Sortie le 26-12-2007
Grand prix de la Semaine de la critique, prix Acid-CCAS/ Rail d’or, Mention spéciale prix de la (toute) jeune critique au festival de Cannes 2007
 
   

Par Elise Heymes


Durée: 1h31

 
 
   

Malgré une mise en scène un peu appuyée, aux symboliques chargées, la jeune cinéaste argentine Lucia Puenzo nous livre ici un premier long métrage dont la singularité fait la grande beauté.

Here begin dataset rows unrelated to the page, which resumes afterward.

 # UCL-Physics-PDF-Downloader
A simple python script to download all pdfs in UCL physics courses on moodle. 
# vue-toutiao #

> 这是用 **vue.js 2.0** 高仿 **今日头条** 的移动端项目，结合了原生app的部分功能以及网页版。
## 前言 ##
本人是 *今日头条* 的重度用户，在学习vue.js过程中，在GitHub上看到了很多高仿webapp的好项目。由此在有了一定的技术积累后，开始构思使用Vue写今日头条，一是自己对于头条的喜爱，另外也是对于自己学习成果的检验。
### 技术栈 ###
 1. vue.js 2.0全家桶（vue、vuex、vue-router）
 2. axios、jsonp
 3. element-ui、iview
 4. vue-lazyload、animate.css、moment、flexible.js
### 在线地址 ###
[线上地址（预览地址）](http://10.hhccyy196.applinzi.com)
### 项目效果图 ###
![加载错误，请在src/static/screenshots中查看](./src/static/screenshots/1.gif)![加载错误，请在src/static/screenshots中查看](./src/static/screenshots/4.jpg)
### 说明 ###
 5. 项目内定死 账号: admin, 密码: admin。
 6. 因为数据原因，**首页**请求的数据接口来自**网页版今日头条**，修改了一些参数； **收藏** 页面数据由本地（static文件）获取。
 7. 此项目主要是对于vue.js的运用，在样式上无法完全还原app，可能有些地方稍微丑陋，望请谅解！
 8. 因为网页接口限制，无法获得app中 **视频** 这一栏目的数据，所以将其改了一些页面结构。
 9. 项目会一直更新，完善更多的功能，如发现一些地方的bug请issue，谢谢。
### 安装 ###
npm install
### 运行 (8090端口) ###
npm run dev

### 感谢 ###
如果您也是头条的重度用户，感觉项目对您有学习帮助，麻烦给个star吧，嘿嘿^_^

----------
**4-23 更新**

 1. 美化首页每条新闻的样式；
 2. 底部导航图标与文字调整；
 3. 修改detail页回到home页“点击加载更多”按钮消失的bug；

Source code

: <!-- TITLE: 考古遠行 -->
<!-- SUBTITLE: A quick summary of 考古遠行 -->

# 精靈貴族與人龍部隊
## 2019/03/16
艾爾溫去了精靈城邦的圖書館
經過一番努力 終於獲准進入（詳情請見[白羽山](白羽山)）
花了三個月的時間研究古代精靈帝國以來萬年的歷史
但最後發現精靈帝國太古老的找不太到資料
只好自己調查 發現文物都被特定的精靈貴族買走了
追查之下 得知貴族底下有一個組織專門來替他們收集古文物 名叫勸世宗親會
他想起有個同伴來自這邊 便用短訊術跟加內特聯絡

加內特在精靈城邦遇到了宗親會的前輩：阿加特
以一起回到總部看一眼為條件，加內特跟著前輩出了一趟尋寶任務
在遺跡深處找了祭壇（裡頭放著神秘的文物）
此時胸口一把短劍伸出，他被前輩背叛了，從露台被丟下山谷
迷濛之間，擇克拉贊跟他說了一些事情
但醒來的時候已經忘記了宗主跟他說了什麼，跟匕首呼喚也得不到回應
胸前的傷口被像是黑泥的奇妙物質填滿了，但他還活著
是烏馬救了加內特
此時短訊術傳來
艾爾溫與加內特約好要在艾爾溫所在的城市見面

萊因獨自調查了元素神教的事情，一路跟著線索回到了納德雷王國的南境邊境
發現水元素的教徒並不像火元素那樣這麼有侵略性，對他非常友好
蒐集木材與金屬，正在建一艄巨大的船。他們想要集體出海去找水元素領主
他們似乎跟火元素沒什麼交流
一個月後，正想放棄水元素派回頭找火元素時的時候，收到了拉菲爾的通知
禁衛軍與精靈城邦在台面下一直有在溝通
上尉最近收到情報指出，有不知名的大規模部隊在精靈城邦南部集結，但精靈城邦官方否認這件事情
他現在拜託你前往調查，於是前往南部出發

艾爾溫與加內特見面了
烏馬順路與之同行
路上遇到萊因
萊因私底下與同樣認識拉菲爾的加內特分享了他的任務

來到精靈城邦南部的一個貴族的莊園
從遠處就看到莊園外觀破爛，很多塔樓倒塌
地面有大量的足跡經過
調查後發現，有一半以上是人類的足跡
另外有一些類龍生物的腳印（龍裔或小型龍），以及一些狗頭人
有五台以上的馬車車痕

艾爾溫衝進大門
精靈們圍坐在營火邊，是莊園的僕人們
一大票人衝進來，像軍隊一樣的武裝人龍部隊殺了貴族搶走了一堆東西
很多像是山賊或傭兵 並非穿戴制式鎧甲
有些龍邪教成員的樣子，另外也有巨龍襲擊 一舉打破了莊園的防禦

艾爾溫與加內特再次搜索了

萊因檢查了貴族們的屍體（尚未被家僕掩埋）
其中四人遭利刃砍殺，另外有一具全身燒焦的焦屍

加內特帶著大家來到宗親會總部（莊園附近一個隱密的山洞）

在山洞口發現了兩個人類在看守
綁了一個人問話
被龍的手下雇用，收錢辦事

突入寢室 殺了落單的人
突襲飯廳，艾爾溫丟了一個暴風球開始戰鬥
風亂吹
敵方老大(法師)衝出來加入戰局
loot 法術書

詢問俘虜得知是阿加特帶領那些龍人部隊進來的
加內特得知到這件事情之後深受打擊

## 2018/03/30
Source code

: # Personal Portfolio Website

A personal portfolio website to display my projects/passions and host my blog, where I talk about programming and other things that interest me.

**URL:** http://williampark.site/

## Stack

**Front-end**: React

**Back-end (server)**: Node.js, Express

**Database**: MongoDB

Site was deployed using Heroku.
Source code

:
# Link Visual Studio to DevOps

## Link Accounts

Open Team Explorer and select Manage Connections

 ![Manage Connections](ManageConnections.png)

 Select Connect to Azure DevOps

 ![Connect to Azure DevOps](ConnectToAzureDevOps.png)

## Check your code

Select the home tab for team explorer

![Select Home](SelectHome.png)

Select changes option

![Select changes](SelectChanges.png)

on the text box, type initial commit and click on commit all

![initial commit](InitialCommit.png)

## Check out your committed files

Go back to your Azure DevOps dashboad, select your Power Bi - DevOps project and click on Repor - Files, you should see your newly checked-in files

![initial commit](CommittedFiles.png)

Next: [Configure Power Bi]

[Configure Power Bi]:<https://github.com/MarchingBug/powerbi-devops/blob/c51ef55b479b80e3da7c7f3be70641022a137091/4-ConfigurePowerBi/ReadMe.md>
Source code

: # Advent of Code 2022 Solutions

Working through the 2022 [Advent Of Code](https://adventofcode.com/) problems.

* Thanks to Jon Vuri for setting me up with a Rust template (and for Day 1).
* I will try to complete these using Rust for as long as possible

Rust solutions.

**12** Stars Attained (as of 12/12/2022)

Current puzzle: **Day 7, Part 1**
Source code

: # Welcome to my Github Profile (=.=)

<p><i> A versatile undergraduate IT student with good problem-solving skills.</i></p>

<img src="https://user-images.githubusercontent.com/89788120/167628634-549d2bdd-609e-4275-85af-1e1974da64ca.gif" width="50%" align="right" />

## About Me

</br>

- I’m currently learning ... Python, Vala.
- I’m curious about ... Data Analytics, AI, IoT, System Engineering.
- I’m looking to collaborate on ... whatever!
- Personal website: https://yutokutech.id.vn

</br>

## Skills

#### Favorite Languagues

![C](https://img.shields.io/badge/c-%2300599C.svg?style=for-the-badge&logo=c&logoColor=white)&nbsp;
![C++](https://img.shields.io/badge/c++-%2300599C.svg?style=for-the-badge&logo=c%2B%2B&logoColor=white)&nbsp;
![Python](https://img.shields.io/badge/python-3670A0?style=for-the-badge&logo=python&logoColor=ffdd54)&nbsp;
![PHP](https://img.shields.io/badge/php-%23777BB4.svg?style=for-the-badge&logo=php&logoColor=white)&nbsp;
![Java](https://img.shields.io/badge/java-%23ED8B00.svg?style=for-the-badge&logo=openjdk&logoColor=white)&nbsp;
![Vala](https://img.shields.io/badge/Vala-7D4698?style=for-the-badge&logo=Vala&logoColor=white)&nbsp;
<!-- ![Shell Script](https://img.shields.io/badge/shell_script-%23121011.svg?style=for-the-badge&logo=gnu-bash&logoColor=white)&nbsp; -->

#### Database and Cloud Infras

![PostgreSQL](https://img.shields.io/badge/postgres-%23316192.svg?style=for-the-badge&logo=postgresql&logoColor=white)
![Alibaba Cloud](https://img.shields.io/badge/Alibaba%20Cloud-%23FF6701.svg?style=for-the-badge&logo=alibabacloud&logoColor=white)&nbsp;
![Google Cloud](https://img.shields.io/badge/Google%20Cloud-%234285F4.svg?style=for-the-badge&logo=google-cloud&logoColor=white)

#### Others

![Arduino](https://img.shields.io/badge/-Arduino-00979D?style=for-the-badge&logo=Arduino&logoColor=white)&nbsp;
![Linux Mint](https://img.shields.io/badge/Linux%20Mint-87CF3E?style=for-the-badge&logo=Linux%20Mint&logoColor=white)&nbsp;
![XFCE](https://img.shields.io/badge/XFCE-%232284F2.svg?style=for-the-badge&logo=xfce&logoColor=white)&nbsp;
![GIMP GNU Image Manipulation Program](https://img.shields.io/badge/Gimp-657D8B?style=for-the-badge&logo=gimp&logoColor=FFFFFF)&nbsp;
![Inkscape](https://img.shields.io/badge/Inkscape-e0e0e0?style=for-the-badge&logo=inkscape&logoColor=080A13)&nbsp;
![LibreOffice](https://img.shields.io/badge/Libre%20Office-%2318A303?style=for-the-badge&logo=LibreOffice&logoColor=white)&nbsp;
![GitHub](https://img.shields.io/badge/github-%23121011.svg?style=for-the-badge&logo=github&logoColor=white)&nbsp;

Alex a 15 ans et vit avec ses parents dans une petite ville de pêcheurs. Elle est hermaphrodite. Ses parents ont tenu à la protéger des médisants, des curieux et des idiots. Jusqu’au jour où sa mère invite un couple d’amis et leur fils à passer quelques jours chez eux. Comme pour briser le tabou. Ce qui se passe puisque les adolescents découvrent ensemble la sexualité. Dès lors, rien ne va plus…
Au départ, Alex est une jeune fille. Ses parents l’ont sans doute rêvée ou préférée en petite fille. Jeune fille ensuite, à force de corticoïdes. Au départ, les jeux semblent faits de part et d’autre. Sa mère veut décider son père à la faire opérer par cet ami médecin. Lequel est impatient de se confronter à cette curiosité médicale. Sympathiques ou antipathiques, les adultes se montrent plutôt à la hauteur : ils ne refusent jamais le dialogue avec leurs adolescents. Doux ou brusques, généreux ou égoïstes, ils se confrontent aux secrets. Et puis la réalisatrice procède progressivement à un recentrage sur Alex ; au fond, que veut-elle ? Difficile de devenir ce que l’on est, lorsque l’on n’est né ni homme, ni femme, mais les deux à la fois. Au fur et à mesure qu’avance le film émotionnellement, Alex s’affirme, non pas comme jeune fille, comme jeune garçon, mais bien les deux à la fois. Plutôt que de s’amputer d’une part constitutive d’elle-même, elle choisit l’écartèlement. Que l’on peut percevoir aussi comme le choix du tout. C’est tout ou rien. Et ce tout, le père raconte l’avoir vu à sa naissance comme la perfection ; elle était parfaite, dès le premier regard. Oscillant entre monstre et perfection, désignations qui lui viennent de l’extérieur, Alex se cherche et se trouvera…
Comme la caméra qui rassemble les éléments, en suivant un pied humain qui foule la terre et en plongeant dans les eaux sous-marines - d’où surgissent tantôt les monstres des profondeurs, tantôt les inquiétantes étrangetés de l’inconscient, XXY rassemble tous les contraires, qu’il met subtilement en question. Que veulent dire au fond les catégories, les classifications, autant d’enfermements du vivant, dont la maîtrise – illusoire – rassure ? Lucia Puenzo a fait des deux pères des scientifiques. Celui d’Alex opère les bêtes marines, celui d’Alvaro les poitrines de ses patientes. Chirurgien de la nature contre chirurgien de l’artificielle esthétique… Rien n’est laissé au hasard dans ce premier film qui se révèle être une belle promesse de cinéaste.